It is important to acknowledge the original Indigenous people of the land within our service area. We honor the original Indigenous people by committing to work with their descendants and learn from their traditional ecological knowledge and relational world view of the land and all things living upon it.
The West Multnomah Soil & Water Conservation District acknowledges the original people whose land we are utilizing today: the Clackamas Chinook, the Willamette Tumwater, the Wasco-Wishram, the Watlata, the Multnomah, and other Chinookan peoples, as well as the Tualatin Kalapuya, the Cayuse, the Molalla, the Yakama, and other tribes and bands of the Columbia and Willamette Rivers. We recognize that we are here because of the land displacement, cultural erasure, and other sacrifices that were forced upon them. We remind ourselves that we are guests of the land that falls within our geographic service area, now known as the City of Portland, Sauvie Island, and the Tualatin Mountains. We must do our best to honor the original peoples and build a better future together. We do this by learning from Indigenous peoples and stories, valuing Indigenous voices and priorities, and continued caring of, and giving to, the air, water, plants, animals, and the ecosystems that make up this land community. To follow this acknowledgment with action, we pursue impactful partnerships with Indigenous people, tribes and their sovereign governments, and inter-tribal organizations.
Some actions we have taken following the land acknowledgement are ongoing. These are examples from Year 4:
- Provided funding and participated in a Land Care Collective event at Wapato Island Farm in September 2024. At this event, regional government staff including District staff got to network with Indigenous community leaders and engage in Land Care at the farm, including planting cover crops and harvesting potatoes. West Multnomah SWCD also provided funding for an Indigenous Land & Leadership Retreat for local Indigenous leaders in November, coordinated by the Land Care Collective.

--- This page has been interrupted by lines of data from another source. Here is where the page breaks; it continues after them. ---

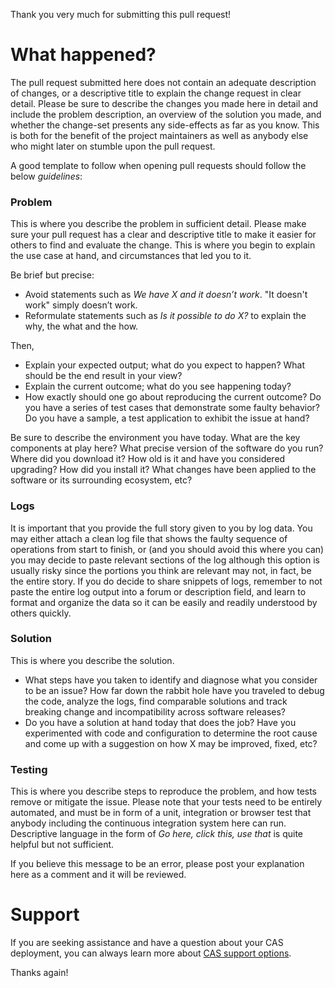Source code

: Thank you very much for submitting this pull request!
     
# What happened? 

The pull request submitted here does not contain an adequate description of changes, or a descriptive title to explain the change request in clear detail. 
Please be sure to describe the changes you made here in detail and include the problem description, an overview of the solution you made, and whether the 
change-set presents any side-effects as far as you know. This is both for the benefit of the project maintainers as well as anybody else who might later on stumble upon the pull request.
      
A good template to follow when opening pull requests should follow the below *guidelines*:

### Problem

This is where you describe the problem in sufficient detail. Please make sure your pull request has a clear and descriptive title to make it easier for 
others to find and evaluate the change. This is where you begin to explain the use case at hand, and circumstances that led you to it.

Be brief but precise:

- Avoid statements such as *We have X and it doesn’t work*. "It doesn't work" simply doesn’t work.
- Reformulate statements such as *Is it possible to do X?* to explain the why, the what and the how.
                                                                                                       
Then,

- Explain your expected output; what do you expect to happen? What should be the end result in your view?
- Explain the current outcome; what do you see happening today?
- How exactly should one go about reproducing the current outcome? Do you have a series of test cases that demonstrate some faulty behavior? Do you have a sample, a test application to exhibit the issue at hand?

Be sure to describe the environment you have today. What are the key components at play here? What precise version of the software do you run? Where did you 
download it? How old is it and have you considered upgrading? How did you install it? What changes have been applied to the software or its surrounding ecosystem, etc?
 
### Logs

It is important that you provide the full story given to you by log data. You may either attach a clean log file that shows the faulty sequence of operations from start to finish, or (and you should avoid this where you can) you may decide to paste relevant sections of the log although this option is usually risky since the portions you think are relevant may not, in fact, be the entire story. If you do decide to share snippets of logs, remember to not paste the entire log output into a forum or description field, and learn to format and organize the data so it can be easily and readily understood by others quickly.

### Solution

This is where you describe the solution.

- What steps have you taken to identify and diagnose what you consider to be an issue? How far down the rabbit hole have you traveled to debug the code, 
analyze the logs, find comparable solutions and track breaking change and incompatibility across software releases?
- Do you have a solution at hand today that does the job? Have you experimented with code and configuration to determine the root cause and come up with a suggestion on how X may be improved, fixed, etc?

### Testing

This is where you describe steps to reproduce the problem, and how tests remove or mitigate the issue. Please note that your tests need to be entirely automated, and must be in form of a unit, integration or browser test that anybody including the continuous integration system here can run. Descriptive language in the form of *Go here, click this, use that* is quite helpful but not sufficient.

If you believe this message to be an error, please post your explanation here as a comment and it will be reviewed.

# Support

If you are seeking assistance and have a question about your CAS deployment, you can always learn more about [CAS support options](https://apereo.github.io/cas/Support.html).

Thanks again!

- Continued support for Wisdom of the Elders (WOTE) Workforce Development Internship program, which provides environmental education, conservation and restoration training and career pathways for Portland’s Native American adults. WOTE is a long-time grantee of the District.
- Completed a long-planned interpretive sign project at the site of the District’s Dairy Creek section of the Sturgeon Lake restoration project (completed 2018). The District had previously committed to a sign to acknowledge restoration funders. We also contracted with Indigenous historian Dr. David Lewis to provide a narrative of the Indigenous history of Sauvie Island to share on the same sign. Indigenous artist Chanti Manon-Ferguson was contracted for the artwork, which includes plants and animals native to the island and area. The sign was installed in October 2025.
- Provided funding through the Partner Funding program to the Wapato Table Ancestral Medicine Unschool, led by longtime partner Wapato Island Farm. Through the course of the program, participants engage in monthly gatherings to foster community, skill-share, tend to the land, and develop deep relationships with the beings around them. Values at the core of Wapato Table Unschool are reciprocity, and honoring indigenous and ancestral ways of knowing. One WMSWCD staff member was enrolled in UnSchool in its first year, from October 2024 – 2025.
- Staff visited the Chachalu Museum and Cultural Center in Grand Ronde for the purpose of deepening our understanding of the history, cultures, and continued resilience of the Tribes in Oregon. In addition to seeing the exhibits at the museum, the group met with the Cultural Protection Coordinator of the Confederated Tribes of Grand Ronde, who generously shared insights about the community’s treaties, languages, and living traditions. The group also spoke with staff from the Tribe’s Ceded Lands Department to explore potential opportunities for collaboration, including stewardship efforts at the newly acquired OSU research forest in the west Tualatin Mountains.